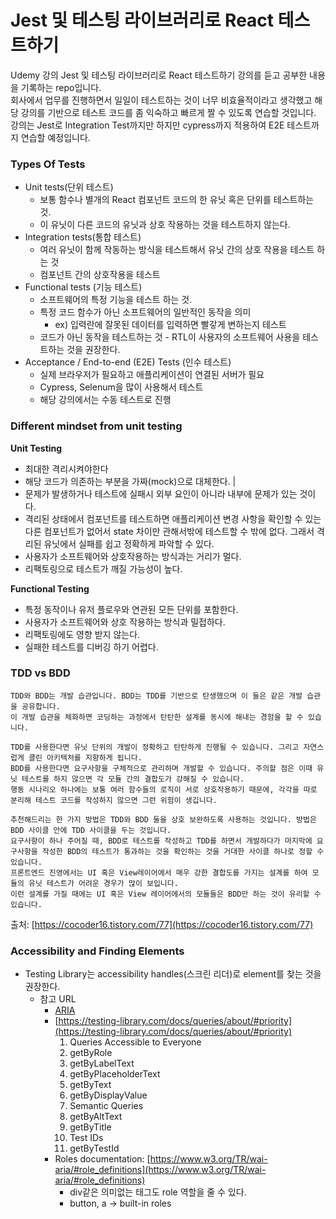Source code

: # Jest 및 테스팅 라이브러리로 React 테스트하기

Udemy 강의 Jest 및 테스팅 라이브러리로 React 테스트하기 강의를 듣고 공부한 내용을 기록하는 repo입니다.  
회사에서 업무를 진행하면서 일일이 테스트하는 것이 너무 비효율적이라고 생각했고 해당 강의를 기반으로 테스트 코드를 좀 익숙하고 빠르게 짤 수 있도록 연습할 것입니다.  
강의는 Jest로 Integration Test까지만 하지만 cypress까지 적용하여 E2E 테스트까지 연습할 예정입니다.

### Types Of Tests

- Unit tests(단위 테스트)
  - 보통 함수나 별개의 React 컴포넌트 코드의 한 유닛 혹은 단위를 테스트하는 것.
  - 이 유닛이 다른 코드의 유닛과 상호 작용하는 것을 테스트하지 않는다.
- Integration tests(통합 테스트)
  - 여러 유닛이 함께 작동하는 방식을 테스트해서 유닛 간의 상호 작용을 테스트 하는 것
  - 컴포넌트 간의 상호작용을 테스트
- Functional tests (기능 테스트)
  - 소프트웨어의 특정 기능을 테스트 하는 것.
  - 특정 코드 함수가 아닌 소프트웨어의 일반적인 동작을 의미
    - ex) 입력란에 잘못된 데이터를 입력하면 빨갛게 변하는지 테스트
  - 코드가 아닌 동작을 테스트하는 것 - RTL이 사용자의 소프트웨어 사용을 테스트하는 것을 권장한다.
- Acceptance / End-to-end (E2E) Tests (인수 테스트)
  - 실제 브라우저가 필요하고 애플리케이션이 연결된 서버가 필요
  - Cypress, Selenum을 많이 사용해서 테스트
  - 해당 강의에서는 수동 테스트로 진행

### Different mindset from unit testing

**Unit Testing**
* 최대한 격리시켜야한다
* 해당 코드가 의존하는 부분을 가짜(mock)으로 대체한다. |
* 문제가 발생하거나 테스트에 실패시 외부 요인이 아니라 내부에 문제가 있는 것이다.
* 격리된 상태에서 컴포넌트를 테스트하면 애플리케이션 변경 사항을 확인할 수 있는 다른 컴포넌트가 없어서 state 차이만 관해서밖에 테스트할 수 밖에 없다. 그래서 격리된 유닛에서 실패를 쉽고 정확하게 파악할 수 있다.
* 사용자가 소프트웨어와 상호작용하는 방식과는 거리가 멀다.
* 리팩토링으로 테스트가 깨질 가능성이 높다.

**Functional Testing**
* 특정 동작이나 유저 플로우와 연관된 모든 단위를 포함한다.
* 사용자가 소프트웨어와 상호 작용하는 방식과 밀접하다.
* 리팩토링에도 영향 받지 않는다.
* 실패한 테스트를 디버깅 하기 어렵다. 

### TDD vs BDD

```
TDD와 BDD는 개발 습관입니다. BDD는 TDD를 기반으로 탄생했으며 이 둘은 같은 개발 습관을 공유합니다. 
이 개발 습관을 체화하면 코딩하는 과정에서 탄탄한 설계를 동시에 해내는 경험을 할 수 있습니다.

TDD를 사용한다면 유닛 단위의 개발이 정확하고 탄탄하게 진행될 수 있습니다. 그리고 자연스럽게 클린 아키텍처를 지향하게 됩니다.
BDD를 사용한다면 요구사항을 구체적으로 관리하며 개발할 수 있습니다. 주의할 점은 이때 유닛 테스트를 하지 않으면 각 모듈 간의 결합도가 강해질 수 있습니다. 
행동 시나리오 하나에는 보통 여러 함수들의 로직이 서로 상호작용하기 때문에, 각각을 따로 분리해 테스트 코드를 작성하지 않으면 그런 위험이 생깁니다.

추천해드리는 한 가지 방법은 TDD와 BDD 둘을 상호 보완하도록 사용하는 것입니다. 방법은 BDD 사이클 안에 TDD 사이클을 두는 것입니다. 
요구사항이 하나 주어질 때, BDD로 테스트를 작성하고 TDD를 하면서 개발하다가 마지막에 요구사항을 작성한 BDD의 테스트가 통과하는 것을 확인하는 것을 거대한 사이클 하나로 정할 수 있습니다.
프론트엔드 진영에서는 UI 혹은 View레이어에서 매우 강한 결합도를 가지는 설계를 하여 모듈의 유닛 테스트가 어려운 경우가 많이 보입니다. 
이런 설계를 가질 때에는 UI 혹은 View 레이어에서의 모듈들은 BDD만 하는 것이 유리할 수 있습니다.
```

출처: [https://cocoder16.tistory.com/77](https://cocoder16.tistory.com/77)

### Accessibility and Finding Elements

- Testing Library는 accessibility handles(스크린 리더)로 element를 찾는 것을 권장한다.
  - 참고 URL
    - [ARIA](https://developer.mozilla.org/en-US/docs/Web/Accessibility/ARIA)
    - [https://testing-library.com/docs/queries/about/#priority](https://testing-library.com/docs/queries/about/#priority)
      1. Queries Accessible to Everyone
        1. getByRole
        2. getByLabelText
        3. getByPlaceholderText
        4. getByText
        5. getByDisplayValue
      2. Semantic Queries
        1. getByAltText
        2. getByTitle
      3. Test IDs
        1. getByTestId
    - Roles documentation: [https://www.w3.org/TR/wai-aria/#role_definitions](https://www.w3.org/TR/wai-aria/#role_definitions)
      - div같은 의미없는 태그도 role 역할을 줄 수 있다.
      - button, a → built-in roles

▸ WHAT IS NEEDED
Each line above with the string "Functional" in it should be located and copied.

▸ WRITTEN RESPONSE
- Functional tests (기능 테스트)
**Functional Testing**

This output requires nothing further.